— PROBLEM REQUIREMENTS —
Among the lines below, which ones contain the word "Muhammad"? Copy every such line.

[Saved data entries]
^^^^
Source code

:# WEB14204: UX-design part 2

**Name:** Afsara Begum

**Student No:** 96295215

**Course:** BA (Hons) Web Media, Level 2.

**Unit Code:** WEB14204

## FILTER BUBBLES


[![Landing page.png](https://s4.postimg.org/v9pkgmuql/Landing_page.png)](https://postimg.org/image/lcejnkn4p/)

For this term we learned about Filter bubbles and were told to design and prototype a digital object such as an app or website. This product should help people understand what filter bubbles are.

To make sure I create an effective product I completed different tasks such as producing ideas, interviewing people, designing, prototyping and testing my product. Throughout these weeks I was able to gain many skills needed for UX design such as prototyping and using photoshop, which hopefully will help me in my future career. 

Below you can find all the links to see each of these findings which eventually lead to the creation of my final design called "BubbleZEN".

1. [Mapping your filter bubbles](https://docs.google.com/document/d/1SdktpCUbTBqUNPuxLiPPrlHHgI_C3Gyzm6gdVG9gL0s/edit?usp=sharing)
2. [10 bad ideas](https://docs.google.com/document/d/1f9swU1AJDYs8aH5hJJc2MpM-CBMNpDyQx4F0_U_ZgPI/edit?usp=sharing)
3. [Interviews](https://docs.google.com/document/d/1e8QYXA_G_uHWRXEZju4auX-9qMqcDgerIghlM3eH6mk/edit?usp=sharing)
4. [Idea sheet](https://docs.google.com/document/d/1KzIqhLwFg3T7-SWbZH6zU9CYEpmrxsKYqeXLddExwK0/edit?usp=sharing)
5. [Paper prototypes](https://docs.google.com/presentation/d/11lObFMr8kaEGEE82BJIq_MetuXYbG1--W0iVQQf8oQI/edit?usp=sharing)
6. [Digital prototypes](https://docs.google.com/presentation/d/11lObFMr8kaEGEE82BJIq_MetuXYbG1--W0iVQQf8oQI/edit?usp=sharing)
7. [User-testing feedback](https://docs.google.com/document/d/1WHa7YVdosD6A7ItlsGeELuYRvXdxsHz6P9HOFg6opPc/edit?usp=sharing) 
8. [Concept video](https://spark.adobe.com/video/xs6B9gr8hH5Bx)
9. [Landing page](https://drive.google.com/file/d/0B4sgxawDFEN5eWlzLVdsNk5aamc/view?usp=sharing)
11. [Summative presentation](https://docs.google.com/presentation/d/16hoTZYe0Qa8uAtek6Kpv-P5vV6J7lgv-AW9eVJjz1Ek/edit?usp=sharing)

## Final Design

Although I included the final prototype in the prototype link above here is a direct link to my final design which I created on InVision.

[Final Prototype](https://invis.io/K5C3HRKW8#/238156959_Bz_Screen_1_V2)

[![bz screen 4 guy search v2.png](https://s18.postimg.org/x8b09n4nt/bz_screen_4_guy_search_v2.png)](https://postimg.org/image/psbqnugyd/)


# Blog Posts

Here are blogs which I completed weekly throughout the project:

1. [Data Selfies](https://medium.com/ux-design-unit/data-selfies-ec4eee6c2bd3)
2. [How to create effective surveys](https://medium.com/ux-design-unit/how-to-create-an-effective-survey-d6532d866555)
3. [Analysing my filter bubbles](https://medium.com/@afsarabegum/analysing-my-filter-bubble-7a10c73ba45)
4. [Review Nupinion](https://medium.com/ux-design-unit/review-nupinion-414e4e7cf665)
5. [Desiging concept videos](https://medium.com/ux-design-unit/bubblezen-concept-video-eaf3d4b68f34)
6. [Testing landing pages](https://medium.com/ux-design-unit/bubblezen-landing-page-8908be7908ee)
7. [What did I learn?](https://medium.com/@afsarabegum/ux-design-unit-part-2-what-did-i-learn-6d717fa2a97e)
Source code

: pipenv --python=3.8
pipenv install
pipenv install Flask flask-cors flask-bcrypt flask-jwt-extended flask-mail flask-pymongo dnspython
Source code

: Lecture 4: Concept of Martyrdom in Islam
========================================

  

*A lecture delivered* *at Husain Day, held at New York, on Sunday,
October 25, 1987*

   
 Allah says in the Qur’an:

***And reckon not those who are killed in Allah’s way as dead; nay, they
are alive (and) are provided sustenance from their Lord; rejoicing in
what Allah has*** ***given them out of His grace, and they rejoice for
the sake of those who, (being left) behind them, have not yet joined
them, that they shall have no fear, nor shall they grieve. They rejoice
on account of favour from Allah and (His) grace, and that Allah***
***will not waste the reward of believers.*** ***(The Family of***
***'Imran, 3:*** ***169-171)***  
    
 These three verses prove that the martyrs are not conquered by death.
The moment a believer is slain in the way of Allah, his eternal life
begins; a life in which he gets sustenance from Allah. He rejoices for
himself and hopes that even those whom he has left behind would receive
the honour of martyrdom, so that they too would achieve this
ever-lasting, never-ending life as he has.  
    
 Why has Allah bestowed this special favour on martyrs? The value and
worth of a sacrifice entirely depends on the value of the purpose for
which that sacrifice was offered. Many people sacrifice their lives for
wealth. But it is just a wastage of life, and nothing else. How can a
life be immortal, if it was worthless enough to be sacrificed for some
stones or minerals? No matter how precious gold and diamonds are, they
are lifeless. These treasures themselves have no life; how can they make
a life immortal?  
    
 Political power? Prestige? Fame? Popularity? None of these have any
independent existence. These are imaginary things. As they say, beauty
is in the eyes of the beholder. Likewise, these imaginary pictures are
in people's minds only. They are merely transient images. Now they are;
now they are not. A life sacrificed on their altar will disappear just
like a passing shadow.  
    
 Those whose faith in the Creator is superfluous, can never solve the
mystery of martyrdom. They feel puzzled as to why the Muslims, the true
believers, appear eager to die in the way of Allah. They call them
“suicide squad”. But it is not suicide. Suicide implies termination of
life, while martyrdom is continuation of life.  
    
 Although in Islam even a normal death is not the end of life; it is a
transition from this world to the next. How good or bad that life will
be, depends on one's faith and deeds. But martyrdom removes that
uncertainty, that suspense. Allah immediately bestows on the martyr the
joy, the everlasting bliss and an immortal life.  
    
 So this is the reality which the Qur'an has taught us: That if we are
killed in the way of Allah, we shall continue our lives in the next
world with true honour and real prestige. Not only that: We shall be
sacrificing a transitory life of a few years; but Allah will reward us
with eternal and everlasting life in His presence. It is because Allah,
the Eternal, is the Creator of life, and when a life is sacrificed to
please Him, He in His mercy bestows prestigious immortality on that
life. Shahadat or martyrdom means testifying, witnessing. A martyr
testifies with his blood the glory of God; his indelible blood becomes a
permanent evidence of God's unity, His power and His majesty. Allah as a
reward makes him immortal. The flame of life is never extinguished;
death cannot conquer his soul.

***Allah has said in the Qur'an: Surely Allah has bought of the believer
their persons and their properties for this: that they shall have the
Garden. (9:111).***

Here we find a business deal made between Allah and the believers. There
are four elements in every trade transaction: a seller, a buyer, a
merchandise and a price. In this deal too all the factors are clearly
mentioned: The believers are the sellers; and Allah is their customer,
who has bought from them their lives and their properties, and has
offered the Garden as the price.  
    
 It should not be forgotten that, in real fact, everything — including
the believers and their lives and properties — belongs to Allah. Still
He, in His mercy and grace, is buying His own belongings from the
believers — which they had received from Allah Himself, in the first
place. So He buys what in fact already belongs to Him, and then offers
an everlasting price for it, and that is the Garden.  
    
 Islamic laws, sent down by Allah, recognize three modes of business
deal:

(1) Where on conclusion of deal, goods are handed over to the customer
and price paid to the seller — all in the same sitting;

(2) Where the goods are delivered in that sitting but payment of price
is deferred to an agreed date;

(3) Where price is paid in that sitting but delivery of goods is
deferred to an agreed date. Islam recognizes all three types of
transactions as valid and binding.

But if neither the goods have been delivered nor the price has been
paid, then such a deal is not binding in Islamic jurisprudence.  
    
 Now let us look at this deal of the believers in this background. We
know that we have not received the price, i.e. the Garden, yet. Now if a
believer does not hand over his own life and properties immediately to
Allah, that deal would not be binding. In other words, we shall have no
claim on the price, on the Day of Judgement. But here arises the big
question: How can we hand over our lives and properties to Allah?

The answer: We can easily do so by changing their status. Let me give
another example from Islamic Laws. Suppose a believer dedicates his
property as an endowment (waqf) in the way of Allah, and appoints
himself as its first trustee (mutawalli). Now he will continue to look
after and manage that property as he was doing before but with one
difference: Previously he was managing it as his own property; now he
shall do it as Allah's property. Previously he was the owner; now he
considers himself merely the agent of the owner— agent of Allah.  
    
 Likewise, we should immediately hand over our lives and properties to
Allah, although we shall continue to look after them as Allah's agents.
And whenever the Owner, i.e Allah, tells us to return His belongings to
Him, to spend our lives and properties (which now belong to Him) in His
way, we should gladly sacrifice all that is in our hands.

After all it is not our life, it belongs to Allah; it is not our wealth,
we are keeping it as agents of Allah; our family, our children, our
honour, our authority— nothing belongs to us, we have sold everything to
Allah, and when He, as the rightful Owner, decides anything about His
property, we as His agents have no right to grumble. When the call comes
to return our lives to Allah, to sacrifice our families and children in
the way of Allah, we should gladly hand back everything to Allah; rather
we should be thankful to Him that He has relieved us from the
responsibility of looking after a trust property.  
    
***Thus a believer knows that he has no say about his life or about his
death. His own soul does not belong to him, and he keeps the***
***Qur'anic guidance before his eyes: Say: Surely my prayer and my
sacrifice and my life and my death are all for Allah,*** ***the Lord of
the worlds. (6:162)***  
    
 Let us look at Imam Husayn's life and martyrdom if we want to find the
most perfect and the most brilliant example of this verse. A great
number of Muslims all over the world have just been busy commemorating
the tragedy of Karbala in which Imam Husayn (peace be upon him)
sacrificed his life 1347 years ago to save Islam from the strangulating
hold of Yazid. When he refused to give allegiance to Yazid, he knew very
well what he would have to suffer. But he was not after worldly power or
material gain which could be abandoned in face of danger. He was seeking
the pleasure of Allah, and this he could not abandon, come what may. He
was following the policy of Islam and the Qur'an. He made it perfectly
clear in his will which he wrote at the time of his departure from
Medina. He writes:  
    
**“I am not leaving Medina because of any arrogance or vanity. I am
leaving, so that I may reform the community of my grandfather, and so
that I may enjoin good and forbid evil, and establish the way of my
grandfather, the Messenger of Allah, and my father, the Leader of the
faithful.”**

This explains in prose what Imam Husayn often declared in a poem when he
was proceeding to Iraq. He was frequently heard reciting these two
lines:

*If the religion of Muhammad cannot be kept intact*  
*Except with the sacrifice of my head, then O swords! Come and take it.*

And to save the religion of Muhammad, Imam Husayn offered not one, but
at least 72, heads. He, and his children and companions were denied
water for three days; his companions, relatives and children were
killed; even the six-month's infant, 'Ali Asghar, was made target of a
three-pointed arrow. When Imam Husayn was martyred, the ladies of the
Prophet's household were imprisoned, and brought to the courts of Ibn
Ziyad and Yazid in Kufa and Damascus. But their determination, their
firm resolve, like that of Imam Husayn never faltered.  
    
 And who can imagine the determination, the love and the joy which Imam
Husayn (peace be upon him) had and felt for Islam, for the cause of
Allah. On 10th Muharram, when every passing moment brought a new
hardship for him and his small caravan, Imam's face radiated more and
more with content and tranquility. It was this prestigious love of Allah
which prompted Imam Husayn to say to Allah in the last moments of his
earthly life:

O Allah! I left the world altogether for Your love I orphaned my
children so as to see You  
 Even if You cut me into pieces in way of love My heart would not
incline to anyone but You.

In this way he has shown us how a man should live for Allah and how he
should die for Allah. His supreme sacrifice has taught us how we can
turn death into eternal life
^^^^
— SOLUTION FOR THIS PROBLEM —
*If the religion of Muhammad cannot be kept intact*  
And to save the religion of Muhammad, Imam Husayn offered not one, but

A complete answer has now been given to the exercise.